Our boat was filled to the brim and people who arrived late (on one of the tours) were stuck sitting in the kitchen by an impressively loud motor, while we were thankfully comfortable in the front. After not seeing any Dutch people since the last time we were on a boat in Khao Sok, it came as a bit of a surprise that the boat was filled with Dutch people (maybe 70% Dutch). Our working theory is that Dutch people are really drawn to organised boats? Nothing wrong with this of course, but a little surprising for Vee to be sitting next to people from a town (Assen) near her village talking in the local (Drenths) accent. Best be nice to the people you meet on the boat, not only will you be spending two full days in a small space with them. But you may end up be seeing them again for the days or weeks to come - Maybe this was due to the corona virus-induced emptiness, but we ran into people all the way down in Vientiene Airport over 2 weeks later (But that's a story for another time).

One small lesson, beware of local scams warning you of local scams… A local did a hilarious speech on the risk of being scammed - just before scamming several people on the boat. The story was that Pak Beng was much more expensive than other places we had stayed and that you really ought to have pre-booked - of course, luckily for us he offered a very affordable hotel which we could book right now for the mere price of 100,000 kips. It all sounded very convincing and several people went for it, we didn’t and instead just accepted one of the numerous offers on arrival - for 60,000 kip we had a perfectly adequate room with bathroom and sweet sweet air conditioning.

Finally on our way, the boat takes you down the mostly calm Mekong expertly maneuvered through the occasional rapid or rocky outcrops. As you float along the borderline we noticed a stark contrast between the well developed Thailand and a mostly rural and empty Laos. Until slowly you start to go inland and you are surrounded by just a peaceful Laos. There were Water buffalo half-submerged in the river, children waving, monks washing their robes, people fishing or panning for gold all with a beautiful backdrop of hills, fields and forests.

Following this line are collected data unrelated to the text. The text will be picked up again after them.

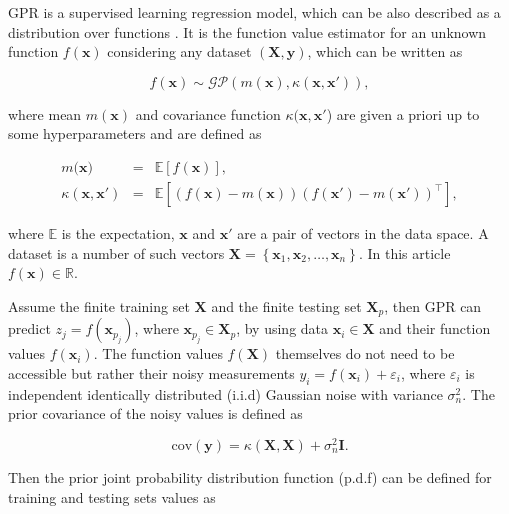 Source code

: \documentclass{ifacconf}
\begin{document}
GPR is a supervised learning regression model, which can be also described
as a distribution over functions \citep{ecc19ref:Rasmussen_Gaussian_Processes}.
It is the function value estimator for an unknown function $f(\mathbf{x})$
considering any dataset $(\mathbf{X},\mathbf{y})$, which can be written
as 

\[
f(\mathbf{x})\sim\mathcal{GP}\left(m(\mathbf{x}),\kappa(\mathbf{x},\mathbf{x}')\right),
\]

\noindent where mean $m(\mathbf{x})$ and covariance function $\kappa(\mathbf{x},\mathbf{x}'$)
are given a priori up to some hyperparameters and are defined as

\begin{eqnarray*}
m(\mathbf{x)} & = & \mathbb{E}\left[f(\mathbf{x})\right],\\
\kappa(\mathbf{x},\mathbf{x}') & = & \mathbb{E}\left[\left(f(\mathbf{x})-m(\mathbf{x})\right)\left(f(\mathbf{x}')-m(\mathbf{x}')\right)^{\top}\right],
\end{eqnarray*}

\noindent where $\mathbb{E}$ is the expectation, $\mathbf{x}$ and
$\mathbf{x}'$ are a pair of vectors in the data space. A dataset
is a number of such vectors $\mathbf{X}=\left\{ \mathbf{x}_{1},\mathbf{x}_{2},\ldots,\mathbf{x}_{n}\right\} $.
In this article $f(\mathbf{x})\in\mathbb{R}.$

Assume the finite training set $\mathbf{X}$ and the finite testing
set $\mathbf{X}_{p}$, then GPR can predict $z_{j}=f(\mathbf{x}_{p_{j}}^{\mathrm{}})$,
where $\mathbf{x}_{p_{j}}^{\mathrm{}}\in\mathbf{X}_{p}$, by using
data $\mathbf{x}_{i}\in\mathbf{X}$ and their function values $f(\mathbf{x}_{i})$.
The function values $f(\mathbf{X})$ themselves do not need to be
accessible but rather their noisy measurements $y_{i}=f(\mathbf{x}_{i})+\varepsilon_{i}$,
where $\varepsilon_{i}$ is independent identically distributed (i.i.d)
Gaussian noise with variance $\sigma_{n}^{2}$. The prior covariance
of the noisy values is defined as 

\begin{equation}
\mathrm{cov}(\mathbf{y})=\kappa(\mathbf{X},\mathbf{X})+\sigma_{n}^{2}\mathbf{I}.\label{eq:covariance-noisy-measurements}
\end{equation}

Then the prior joint probability distribution function (p.d.f) can
be defined for training and testing sets values as 
\end{document}
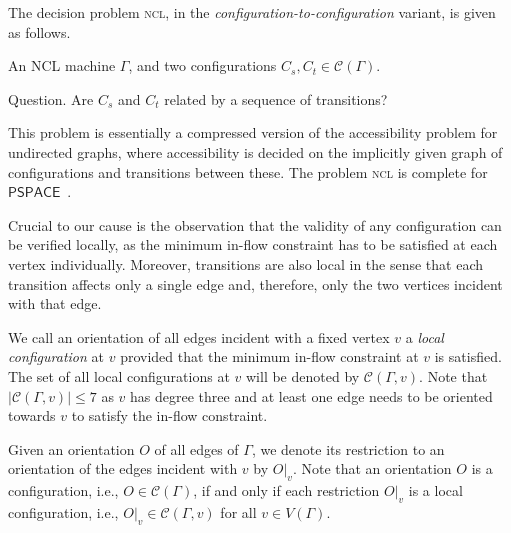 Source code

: \documentclass[anonymous,letter,UKenglish,cleveref,autoref,thm-restate]{lipics-v2021}
\makeatletter
\renewcommand{\leq}{\leqslant}
\newcommand{\PSPACE}{\ensuremath{\mathsf{PSPACE}}\xspace}
\newcommand{\cC}{\mathcal{C}}
\theoremstyle{plain}
\theoremstyle{plain}
\providecommand\iitem{}
\providecommand\qitem{}
\newcommand\decproblem@iitem@label{\rlap{Input.}\phantom{Question.}}
\newcommand\decproblem@qitem@label{Question.}
\newenvironment{decproblem}{\begin{description}\begin{samepage}\renewcommand{\iitem}{\item[\decproblem@iitem@label]}\renewcommand{\qitem}{\item[\decproblem@qitem@label]}}{\end{samepage}\end{description}}
\newcommand{\prob}[1]{\textup{\textsc{#1}}\xspace}
\newcommand{\dNCL}{\prob{ncl}}
\makeatother
\begin{document}
The decision problem \dNCL, in the \emph{configuration-to-configuration} variant, is given as follows.

\begin{decproblem}
  \iitem An NCL machine $\Gamma$, and two configurations $C_s, C_t \in \cC(\Gamma)$.
  \qitem Are $C_s$ and $C_t$ related by a sequence of transitions?
\end{decproblem}

This problem is essentially a compressed version of the accessibility problem for undirected graphs, where accessibility is decided on the implicitly given graph of configurations and transitions between these.
The problem \dNCL{} is complete for \PSPACE{}~\cite[Theorem 5]{HearnD05}.

Crucial to our cause is the observation that the validity of any configuration can be verified locally, as the minimum in-flow constraint has to be satisfied at each vertex individually. 
Moreover, transitions are also local in the sense that each transition affects only a single edge and, therefore, only the two vertices incident with that edge.

We call an orientation of all edges incident with a fixed vertex $v$ a \emph{local configuration} at $v$ provided that the minimum in-flow constraint at $v$ is satisfied.
The set of all local configurations at $v$ will be denoted by $\cC(\Gamma, v)$.
Note that $\lvert \cC(\Gamma, v) \rvert \leq 7$ as $v$ has degree three and at least one edge needs to be oriented towards $v$ to satisfy the in-flow constraint.

Given an orientation $O$ of all edges of $\Gamma$, we denote its restriction to an orientation of the edges incident with $v$ by $O\vert_v$.
Note that an orientation $O$ is a configuration, i.e., $O \in \cC(\Gamma)$, if and only if each restriction $O\vert_v$ is a local configuration, i.e., $O\vert_v \in \cC(\Gamma, v)$ for all $v \in V(\Gamma)$.
\end{document}
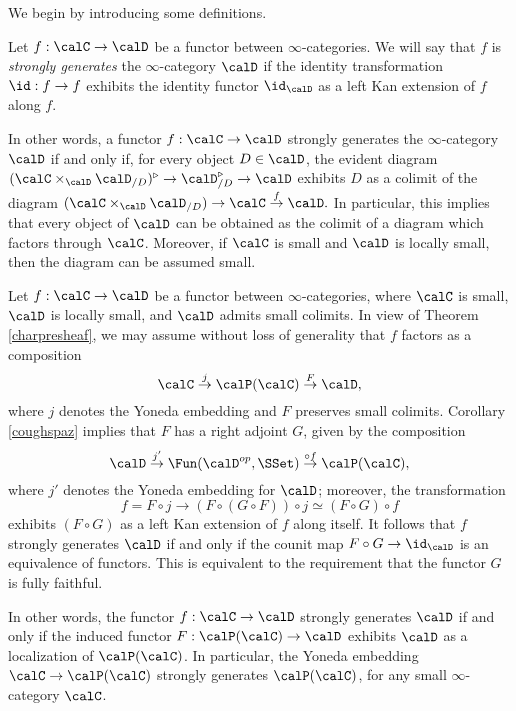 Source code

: We begin by introducing some definitions.

\begin{definition}\label{coughball}
Let $f: \calC \rightarrow \calD$ be a functor between $\infty$-categories.
We will say that $f$ is {\em strongly generates} the $\infty$-category $\calD$ if the identity transformation
$\id: f \rightarrow f$ exhibits the identity functor $\id_{\calD}$ as a left Kan extension of $f$
along $f$.
\end{definition}

\begin{remark}
In other words, a functor $f: \calC \rightarrow \calD$ strongly generates the $\infty$-category
$\calD$ if and only if, for every object $D \in \calD$, the evident diagram
$( \calC \times_{\calD} \calD_{/D} )^{\triangleright} \rightarrow \calD_{/D}^{\triangleright} \rightarrow \calD$
exhibits $D$ as a colimit of the diagram
$(\calC \times_{\calD} \calD_{/D}) \rightarrow \calC \stackrel{f}{\rightarrow} \calD.$
In particular, this implies that every object of $\calD$ can be obtained as the colimit of a diagram
which factors through $\calC$. Moreover, if $\calC$ is small and $\calD$ is locally small, then the diagram can be assumed small.
\end{remark}

\begin{remark}\label{copse}
Let $f: \calC \rightarrow \calD$ be a functor between $\infty$-categories, where $\calC$ is small, $\calD$ is locally small, and $\calD$ admits small colimits. In view of Theorem \ref{charpresheaf}, we may assume without loss of generality that $f$ factors as a composition
$$ \calC \stackrel{j}{\rightarrow} \calP(\calC) \stackrel{F}{\rightarrow} \calD,$$
where $j$ denotes the Yoneda embedding and $F$ preserves small colimits.
Corollary \ref{coughspaz} implies that $F$ has a right adjoint $G$, given by the composition
$$ \calD \stackrel{j'}{\rightarrow} \Fun( \calD^{op}, \SSet) \stackrel{\circ f}{\rightarrow} \calP(\calC),$$
where $j'$ denotes the Yoneda embedding for $\calD$; moreover, the transformation
$$ f = F \circ j \rightarrow (F \circ (G \circ F)) \circ j \simeq (F \circ G) \circ f$$
exhibits $(F \circ G)$ as a left Kan extension of $f$ along itself. It follows that $f$
strongly generates $\calD$ if and only if the counit map $F \circ G \rightarrow \id_{\calD}$ is an equivalence of functors. This is equivalent to the requirement that the functor $G$ is fully faithful.

In other words, the functor $f: \calC \rightarrow \calD$ strongly generates $\calD$ if and only if the
induced functor $F: \calP(\calC) \rightarrow \calD$ exhibits $\calD$ as a localization of
$\calP(\calC)$. In particular, the Yoneda embedding $\calC \rightarrow \calP(\calC)$
strongly generates $\calP(\calC)$, for any small $\infty$-category $\calC$.
\end{remark}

Among all this tranquility a storm took us on the second day, slightly by surprise. They raced the boat towards the shore, while the youngest in the slow-boat family sprinted up the roof to lower plastic sheets over our open windows, when he returned he was completely drenched. An Approximate 20 minutes of bucketing downpour later, the sun popped back out and we were back on our way to Luang Prabang. Well sort of, because the boat didn’t stop in Luang Prabang, it stopped 10 km short. This to get a further 20,000 kip out of each tourist for a tuk-tuk into town. It is a shame that this is how the slow boat ends, but it is part of how things work. Even despite this, the slow-boat was another highlight!

Next up, Luang Prabang! And well…. You just read how we got there!